Operating System - HP-UX
1824994 Members
2164 Online
109678 Solutions
New Discussion юеВ

Re: High Disk Utilization

 
SOLVED
Go to solution
hpuxsa
Frequent Advisor

High Disk Utilization

Hi,

We have an RP7410 server running Oracle CRM application, OS is 11.11 connected to EMC disk array. Glance reports disk I/O bottle neck, most of the time it's at 100%.
I was checking one of the highest disk utilizing process using tusc and the output is below. Most of the time it's in "times".
[4643] times 0x800003ffc00072c0) .. = 385213206
[4643] times(0x800003ffc00072c0) .. = 385213207
[4643] times(0x800003ffc00060a0) .. = 385213207
[4643] times(0x800003ffc00060a0) .. = 385213207
[4643] times(0x800003ffc00072c0) .. = 385213207
[4643] times(0x800003ffc00072c0) .. = 385213207
[4643] times(0x800003ffc00060a0) .. = 385213207
[4643] times(0x800003ffc00060a0) .. = 385213207

Could someone explain this please. The EMC engineers confirmed that the disk array is fine and we do not have a problem on other servers connected to the array.

Thanks,
Franklin.
5 REPLIES 5
hpuxsa
Frequent Advisor

Re: High Disk Utilization

Forgot to mention the process name, it's oracleCRM (DESCRIPTION=(LOCAL=YES)(ADDRESS=(PROTOCOL=beq)))
Sridhar Bhaskarla
Honored Contributor
Solution

Re: High Disk Utilization

Hi Franklin,

It will be more helpful if you can post your 'sar -d 2 5' 'sar -b 2 5' and 'sar 2 5' outputs. Are you running any load balancing softwares like Powerpath etc?. Are you seeing one or two LUNs that are highly active?

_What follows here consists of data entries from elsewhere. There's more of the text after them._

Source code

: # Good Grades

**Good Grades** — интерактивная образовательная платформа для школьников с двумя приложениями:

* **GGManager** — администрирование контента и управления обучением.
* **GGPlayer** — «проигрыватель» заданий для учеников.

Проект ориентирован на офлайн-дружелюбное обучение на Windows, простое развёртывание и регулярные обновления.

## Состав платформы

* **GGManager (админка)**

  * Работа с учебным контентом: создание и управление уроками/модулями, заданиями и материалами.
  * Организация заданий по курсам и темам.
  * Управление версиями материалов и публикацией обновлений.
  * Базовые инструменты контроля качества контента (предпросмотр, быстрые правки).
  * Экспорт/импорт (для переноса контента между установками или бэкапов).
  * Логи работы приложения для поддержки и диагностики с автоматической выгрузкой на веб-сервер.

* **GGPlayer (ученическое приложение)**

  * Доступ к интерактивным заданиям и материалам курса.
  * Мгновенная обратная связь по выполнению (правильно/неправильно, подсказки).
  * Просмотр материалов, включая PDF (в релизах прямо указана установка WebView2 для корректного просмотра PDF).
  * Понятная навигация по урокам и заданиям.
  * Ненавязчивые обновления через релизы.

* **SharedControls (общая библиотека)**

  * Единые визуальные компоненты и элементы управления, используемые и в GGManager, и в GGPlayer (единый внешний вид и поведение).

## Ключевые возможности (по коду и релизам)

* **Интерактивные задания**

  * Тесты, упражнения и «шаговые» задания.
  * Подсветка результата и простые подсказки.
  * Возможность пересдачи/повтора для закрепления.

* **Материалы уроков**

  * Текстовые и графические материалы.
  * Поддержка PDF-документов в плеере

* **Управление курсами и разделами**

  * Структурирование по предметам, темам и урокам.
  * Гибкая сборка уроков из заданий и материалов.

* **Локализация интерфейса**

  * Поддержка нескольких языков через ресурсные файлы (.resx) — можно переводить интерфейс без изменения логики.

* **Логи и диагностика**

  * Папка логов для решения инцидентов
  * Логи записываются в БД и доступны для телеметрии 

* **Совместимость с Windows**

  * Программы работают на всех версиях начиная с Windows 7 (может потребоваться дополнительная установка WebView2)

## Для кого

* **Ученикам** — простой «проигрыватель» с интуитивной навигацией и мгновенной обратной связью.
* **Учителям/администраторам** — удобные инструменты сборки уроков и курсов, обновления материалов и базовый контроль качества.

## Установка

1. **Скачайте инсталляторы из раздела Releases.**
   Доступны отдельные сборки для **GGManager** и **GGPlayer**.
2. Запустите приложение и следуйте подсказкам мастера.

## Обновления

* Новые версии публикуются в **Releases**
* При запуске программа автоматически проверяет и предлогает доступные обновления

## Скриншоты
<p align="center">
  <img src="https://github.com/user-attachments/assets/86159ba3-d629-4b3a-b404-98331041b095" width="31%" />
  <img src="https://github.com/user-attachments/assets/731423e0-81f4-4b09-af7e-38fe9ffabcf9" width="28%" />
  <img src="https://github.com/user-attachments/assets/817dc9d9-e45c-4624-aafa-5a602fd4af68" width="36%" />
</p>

1. Do not use few larger disks. Try smaller LUNs. It's not really because of your disk system. It's because OS will only queue certain number of requests (a) at any point of time. If the number of requests are more than 8 for a disk, then the disk utilization is shown as 100%.
2. See if you can split the data from the busier disks to non-busier disks.
3. If you see more than one disk busier at any point of time and if you don't have loadbalancing software, then put one of the disks on the alternate path. It can be easily done with a series of vgreduce and vgextend commands. For ex., to make cyt0d0 as primary and cxt0d0 (currently primary) as secondary do

vgreduce vgxx /dev/dsk/cxt0d0
vgextend vgxx /dev/dsk/cyt0d0

4. If 1 and 2 are not possible, then try setting a better queue depth by using the 'scsictl' command. "man scsictl' for more information. Find what would be an optimum setting by checking with your EMC engineers.

-Sri
You may be disappointed if you fail, but you are doomed if you don't try
Hein van den Heuvel
Honored Contributor

Re: High Disk Utilization

>> Glance reports disk I/O bottle neck, most of the time it's at 100%.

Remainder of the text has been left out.